Retype all the entries word for word, but omit the pictures.

[[ RECORDS FOR PROCESSING, beginning ]]

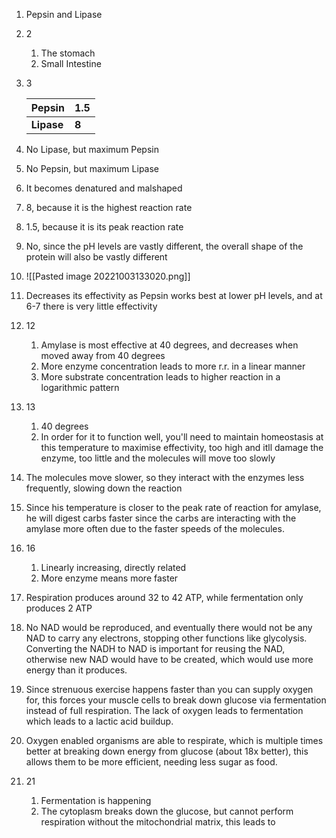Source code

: 1. Pepsin and Lipase
2. 2
	1. The stomach
	2. Small Intestine
3. 3
   
    | **Pepsin** | **1.5** |
    | ---------- | ------- |
    | **Lipase** | **8**   |
4. No Lipase, but maximum Pepsin
5. No Pepsin, but maximum Lipase
6. It becomes denatured and malshaped
7. 8, because it is the highest reaction rate
8. 1.5, because it is its peak reaction rate
9. No, since the pH levels are vastly different, the overall shape of the protein will also be vastly different
10. ![[Pasted image 20221003133020.png]]
11. Decreases its effectivity as Pepsin works best at lower pH levels, and at 6-7 there is very little effectivity
12. 12
	1. Amylase is most effective at 40 degrees, and decreases when moved away from 40 degrees
	2. More enzyme concentration leads to more r.r. in a linear manner
	3. More substrate concentration leads to higher reaction in a logarithmic pattern
13. 13
	1. 40 degrees
	2. In order for it to function well, you'll need to maintain homeostasis at this temperature to maximise effectivity, too high and itll damage the enzyme, too little and the molecules will move too slowly
14. The molecules move slower, so they interact with the enzymes less frequently, slowing down the reaction
15. Since his temperature is closer to the peak rate of reaction for amylase, he will digest carbs faster since the carbs are interacting with the amylase more often due to the faster speeds of the molecules.
16. 16
	1. Linearly increasing, directly related
	2. More enzyme means more faster
17. Respiration produces around 32 to 42 ATP, while fermentation only produces 2 ATP
18. No NAD would be reproduced, and eventually there would not be any NAD to carry any electrons, stopping other functions like glycolysis. Converting the NADH to NAD is important for reusing the NAD, otherwise new NAD would have to be created, which would use more energy than it produces.
19. Since strenuous exercise happens faster than you can supply oxygen for, this forces your muscle cells to break down glucose via fermentation instead of full respiration. The lack of oxygen leads to fermentation which leads to a lactic acid buildup.
20. Oxygen enabled organisms are able to respirate, which is multiple times better at breaking down energy from glucose (about 18x better), this allows them to be more efficient, needing less sugar as food.
21. 21
	1. Fermentation is happening
	2. The cytoplasm breaks down the glucose, but cannot perform respiration without the mitochondrial matrix, this leads to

[[ RECORDS FOR PROCESSING, end ]]

- [TASK OUTPUT]:
Source code

: 1. Pepsin and Lipase
2. 2
	1. The stomach
	2. Small Intestine
3. 3
   
    | **Pepsin** | **1.5** |
    | ---------- | ------- |
    | **Lipase** | **8**   |
4. No Lipase, but maximum Pepsin
5. No Pepsin, but maximum Lipase
6. It becomes denatured and malshaped
7. 8, because it is the highest reaction rate
8. 1.5, because it is its peak reaction rate
9. No, since the pH levels are vastly different, the overall shape of the protein will also be vastly different
10. ![[Pasted image 20221003133020.png]]
11. Decreases its effectivity as Pepsin works best at lower pH levels, and at 6-7 there is very little effectivity
12. 12
	1. Amylase is most effective at 40 degrees, and decreases when moved away from 40 degrees
	2. More enzyme concentration leads to more r.r. in a linear manner
	3. More substrate concentration leads to higher reaction in a logarithmic pattern
13. 13
	1. 40 degrees
	2. In order for it to function well, you'll need to maintain homeostasis at this temperature to maximise effectivity, too high and itll damage the enzyme, too little and the molecules will move too slowly
14. The molecules move slower, so they interact with the enzymes less frequently, slowing down the reaction
15. Since his temperature is closer to the peak rate of reaction for amylase, he will digest carbs faster since the carbs are interacting with the amylase more often due to the faster speeds of the molecules.
16. 16
	1. Linearly increasing, directly related
	2. More enzyme means more faster
17. Respiration produces around 32 to 42 ATP, while fermentation only produces 2 ATP
18. No NAD would be reproduced, and eventually there would not be any NAD to carry any electrons, stopping other functions like glycolysis. Converting the NADH to NAD is important for reusing the NAD, otherwise new NAD would have to be created, which would use more energy than it produces.
19. Since strenuous exercise happens faster than you can supply oxygen for, this forces your muscle cells to break down glucose via fermentation instead of full respiration. The lack of oxygen leads to fermentation which leads to a lactic acid buildup.
20. Oxygen enabled organisms are able to respirate, which is multiple times better at breaking down energy from glucose (about 18x better), this allows them to be more efficient, needing less sugar as food.
21. 21
	1. Fermentation is happening
	2. The cytoplasm breaks down the glucose, but cannot perform respiration without the mitochondrial matrix, this leads to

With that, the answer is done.